Prompt » Word for word, retype the lines from the one containing "two of the features" to the last line of the data below, both ends included.

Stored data
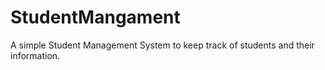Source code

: # StudentMangament
A simple Student Management System to keep track of students and their information.
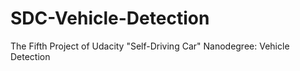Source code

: # SDC-Vehicle-Detection
The Fifth Project of Udacity "Self-Driving Car" Nanodegree: Vehicle Detection 

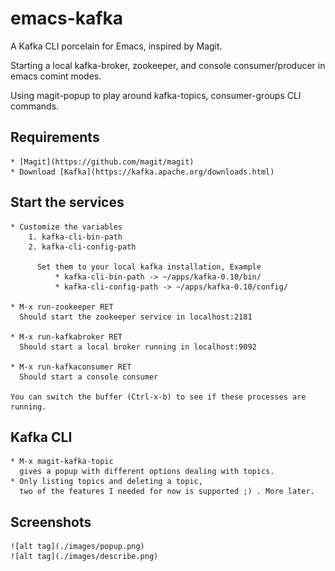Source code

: # emacs-kafka
A Kafka CLI porcelain for Emacs, inspired by Magit.

Starting a local kafka-broker, zookeeper, and console consumer/producer in emacs comint modes.

Using magit-popup to play around kafka-topics, consumer-groups CLI commands.


## Requirements
	* [Magit](https://github.com/magit/magit)
	* Download [Kafka](https://kafka.apache.org/downloads.html)

## Start the services
	* Customize the variables
		1. kafka-cli-bin-path
		2. kafka-cli-config-path

		  Set them to your local kafka installation, Example
			  * kafka-cli-bin-path -> ~/apps/kafka-0.10/bin/
			  * kafka-cli-config-path -> ~/apps/kafka-0.10/config/

	* M-x run-zookeeper RET
	  Should start the zookeeper service in localhost:2181

	* M-x run-kafkabroker RET
	  Should start a local broker running in localhost:9092

	* M-x run-kafkaconsumer RET
	  Should start a console consumer

	You can switch the buffer (Ctrl-x-b) to see if these processes are running.

## Kafka CLI
	* M-x magit-kafka-topic
	  gives a popup with different options dealing with topics.
	* Only listing topics and deleting a topic,
	  two of the features I needed for now is supported ;) . More later.



##  Screenshots
	![alt tag](./images/popup.png)
	![alt tag](./images/describe.png)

Task answer »
	  two of the features I needed for now is supported ;) . More later.



##  Screenshots
	![alt tag](./images/popup.png)
	![alt tag](./images/describe.png)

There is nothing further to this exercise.